EXERCISE AIM => The response must be made up of the lines in the entries below that contain "redirect".

[Stored data entries]

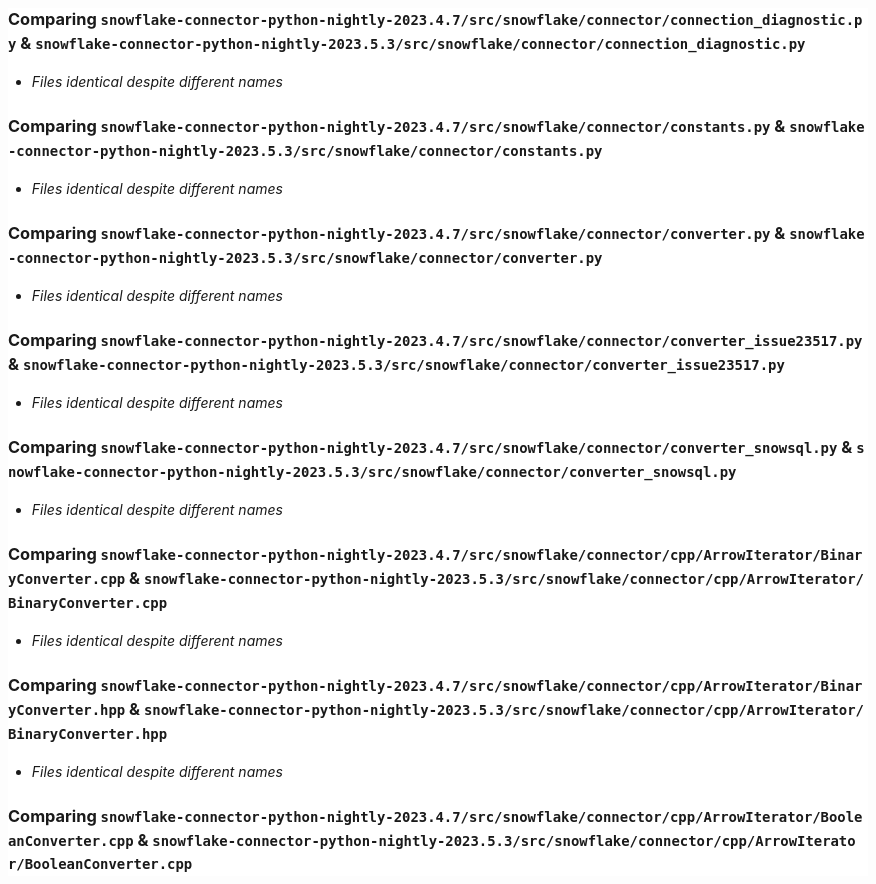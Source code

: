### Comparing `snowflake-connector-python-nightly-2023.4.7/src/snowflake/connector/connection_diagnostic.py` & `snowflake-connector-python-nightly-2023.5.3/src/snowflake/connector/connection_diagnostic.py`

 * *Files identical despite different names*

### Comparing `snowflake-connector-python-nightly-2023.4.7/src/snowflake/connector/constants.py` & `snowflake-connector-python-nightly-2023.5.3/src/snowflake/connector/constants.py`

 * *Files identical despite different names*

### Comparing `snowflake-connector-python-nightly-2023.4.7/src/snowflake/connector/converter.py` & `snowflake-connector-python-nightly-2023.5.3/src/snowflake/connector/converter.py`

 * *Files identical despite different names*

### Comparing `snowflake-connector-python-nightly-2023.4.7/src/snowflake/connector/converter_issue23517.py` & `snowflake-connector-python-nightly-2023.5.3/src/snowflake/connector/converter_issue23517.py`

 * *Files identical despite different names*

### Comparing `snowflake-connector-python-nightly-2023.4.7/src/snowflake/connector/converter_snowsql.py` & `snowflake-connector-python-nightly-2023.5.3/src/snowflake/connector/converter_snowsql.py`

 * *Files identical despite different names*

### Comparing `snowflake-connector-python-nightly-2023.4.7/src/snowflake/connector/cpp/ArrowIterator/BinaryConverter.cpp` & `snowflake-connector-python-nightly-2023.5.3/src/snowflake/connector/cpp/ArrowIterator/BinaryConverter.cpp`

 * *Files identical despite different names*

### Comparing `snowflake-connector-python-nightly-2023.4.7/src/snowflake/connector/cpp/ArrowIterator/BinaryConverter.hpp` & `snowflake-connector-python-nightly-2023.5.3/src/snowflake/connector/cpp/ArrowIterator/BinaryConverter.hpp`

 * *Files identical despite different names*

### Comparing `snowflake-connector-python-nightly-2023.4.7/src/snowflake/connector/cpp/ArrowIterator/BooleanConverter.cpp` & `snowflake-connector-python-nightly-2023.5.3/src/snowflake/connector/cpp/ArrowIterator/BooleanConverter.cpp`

==

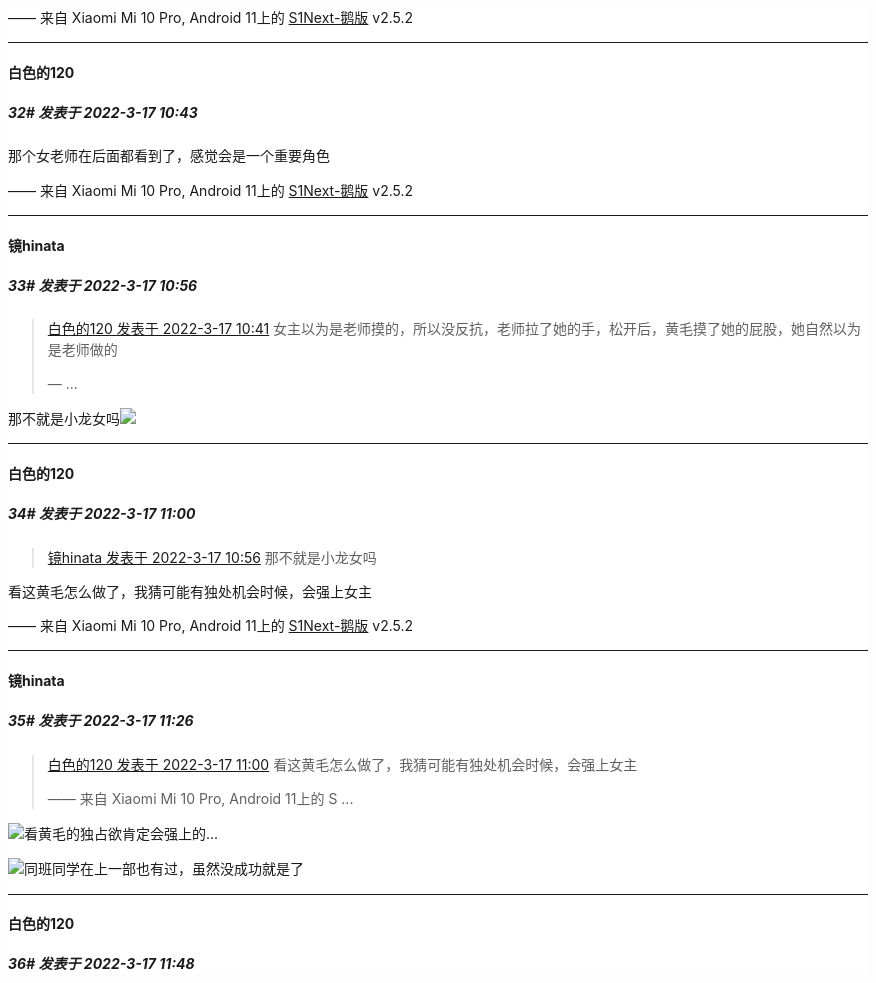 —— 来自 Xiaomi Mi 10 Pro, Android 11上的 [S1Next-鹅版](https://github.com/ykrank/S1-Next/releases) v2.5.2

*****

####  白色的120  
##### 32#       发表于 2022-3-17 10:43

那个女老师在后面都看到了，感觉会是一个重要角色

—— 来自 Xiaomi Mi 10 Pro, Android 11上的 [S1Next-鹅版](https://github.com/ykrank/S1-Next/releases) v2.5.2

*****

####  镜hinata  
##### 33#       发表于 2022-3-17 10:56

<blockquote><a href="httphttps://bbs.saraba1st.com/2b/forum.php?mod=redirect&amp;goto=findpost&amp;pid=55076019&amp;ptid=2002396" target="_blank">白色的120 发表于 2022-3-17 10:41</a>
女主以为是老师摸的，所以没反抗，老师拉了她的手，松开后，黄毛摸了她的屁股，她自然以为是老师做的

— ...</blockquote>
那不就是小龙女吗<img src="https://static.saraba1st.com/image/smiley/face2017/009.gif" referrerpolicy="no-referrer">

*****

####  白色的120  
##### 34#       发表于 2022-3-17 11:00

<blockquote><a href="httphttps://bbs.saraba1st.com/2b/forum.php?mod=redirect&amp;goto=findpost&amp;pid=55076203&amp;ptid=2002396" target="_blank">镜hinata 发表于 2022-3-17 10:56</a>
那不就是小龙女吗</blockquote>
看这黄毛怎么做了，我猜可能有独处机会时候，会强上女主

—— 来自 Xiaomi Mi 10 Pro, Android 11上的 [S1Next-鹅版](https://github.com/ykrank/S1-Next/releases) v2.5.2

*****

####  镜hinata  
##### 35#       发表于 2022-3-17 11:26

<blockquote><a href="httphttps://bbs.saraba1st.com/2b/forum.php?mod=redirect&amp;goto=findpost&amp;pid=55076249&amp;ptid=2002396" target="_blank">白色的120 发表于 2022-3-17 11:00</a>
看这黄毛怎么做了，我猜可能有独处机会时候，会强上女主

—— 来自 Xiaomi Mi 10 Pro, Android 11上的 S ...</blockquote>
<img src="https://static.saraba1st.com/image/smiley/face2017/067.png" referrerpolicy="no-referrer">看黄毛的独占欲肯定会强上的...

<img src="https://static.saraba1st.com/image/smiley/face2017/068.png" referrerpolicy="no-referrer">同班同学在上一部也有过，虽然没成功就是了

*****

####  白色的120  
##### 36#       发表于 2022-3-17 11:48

* * *

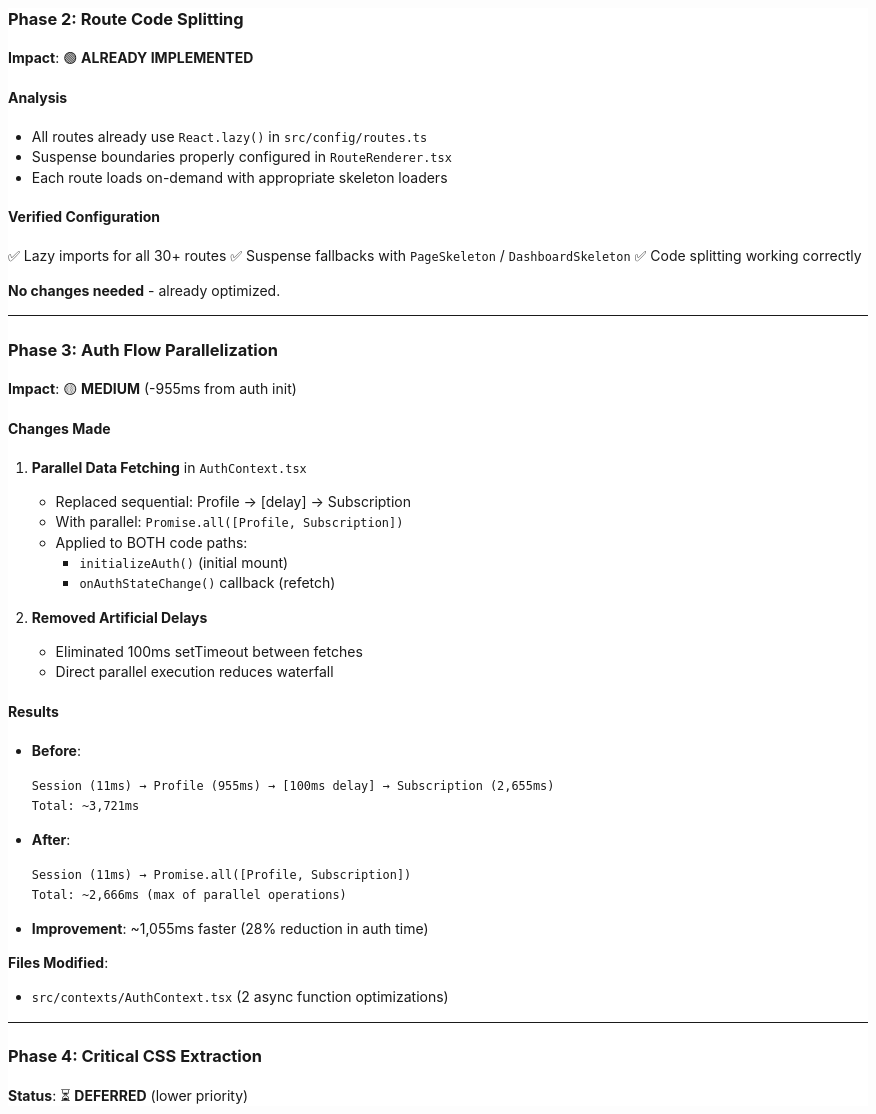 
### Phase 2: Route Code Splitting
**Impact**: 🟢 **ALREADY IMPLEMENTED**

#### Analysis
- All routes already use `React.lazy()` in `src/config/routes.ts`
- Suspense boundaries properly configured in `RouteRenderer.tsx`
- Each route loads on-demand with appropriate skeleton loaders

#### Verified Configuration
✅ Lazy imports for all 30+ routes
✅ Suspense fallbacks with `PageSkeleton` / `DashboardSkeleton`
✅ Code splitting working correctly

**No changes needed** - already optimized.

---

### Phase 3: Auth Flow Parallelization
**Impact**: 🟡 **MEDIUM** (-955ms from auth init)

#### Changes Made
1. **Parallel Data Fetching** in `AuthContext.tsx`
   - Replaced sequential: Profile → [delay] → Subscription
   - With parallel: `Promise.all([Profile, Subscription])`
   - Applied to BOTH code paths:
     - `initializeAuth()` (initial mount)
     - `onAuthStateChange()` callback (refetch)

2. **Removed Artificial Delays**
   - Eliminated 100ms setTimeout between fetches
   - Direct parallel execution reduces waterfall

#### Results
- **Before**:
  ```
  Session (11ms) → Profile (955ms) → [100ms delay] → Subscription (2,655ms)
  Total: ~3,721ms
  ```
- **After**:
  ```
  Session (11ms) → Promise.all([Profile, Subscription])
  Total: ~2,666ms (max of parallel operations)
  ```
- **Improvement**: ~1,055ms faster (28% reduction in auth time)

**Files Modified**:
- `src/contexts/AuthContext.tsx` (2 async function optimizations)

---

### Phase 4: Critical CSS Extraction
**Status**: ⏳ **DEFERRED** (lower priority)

EXERCISE RESULT =>
<blockquote><a href="httphttps://bbs.saraba1st.com/2b/forum.php?mod=redirect&amp;goto=findpost&amp;pid=55076019&amp;ptid=2002396" target="_blank">白色的120 发表于 2022-3-17 10:41</a>
<blockquote><a href="httphttps://bbs.saraba1st.com/2b/forum.php?mod=redirect&amp;goto=findpost&amp;pid=55076203&amp;ptid=2002396" target="_blank">镜hinata 发表于 2022-3-17 10:56</a>
<blockquote><a href="httphttps://bbs.saraba1st.com/2b/forum.php?mod=redirect&amp;goto=findpost&amp;pid=55076249&amp;ptid=2002396" target="_blank">白色的120 发表于 2022-3-17 11:00</a>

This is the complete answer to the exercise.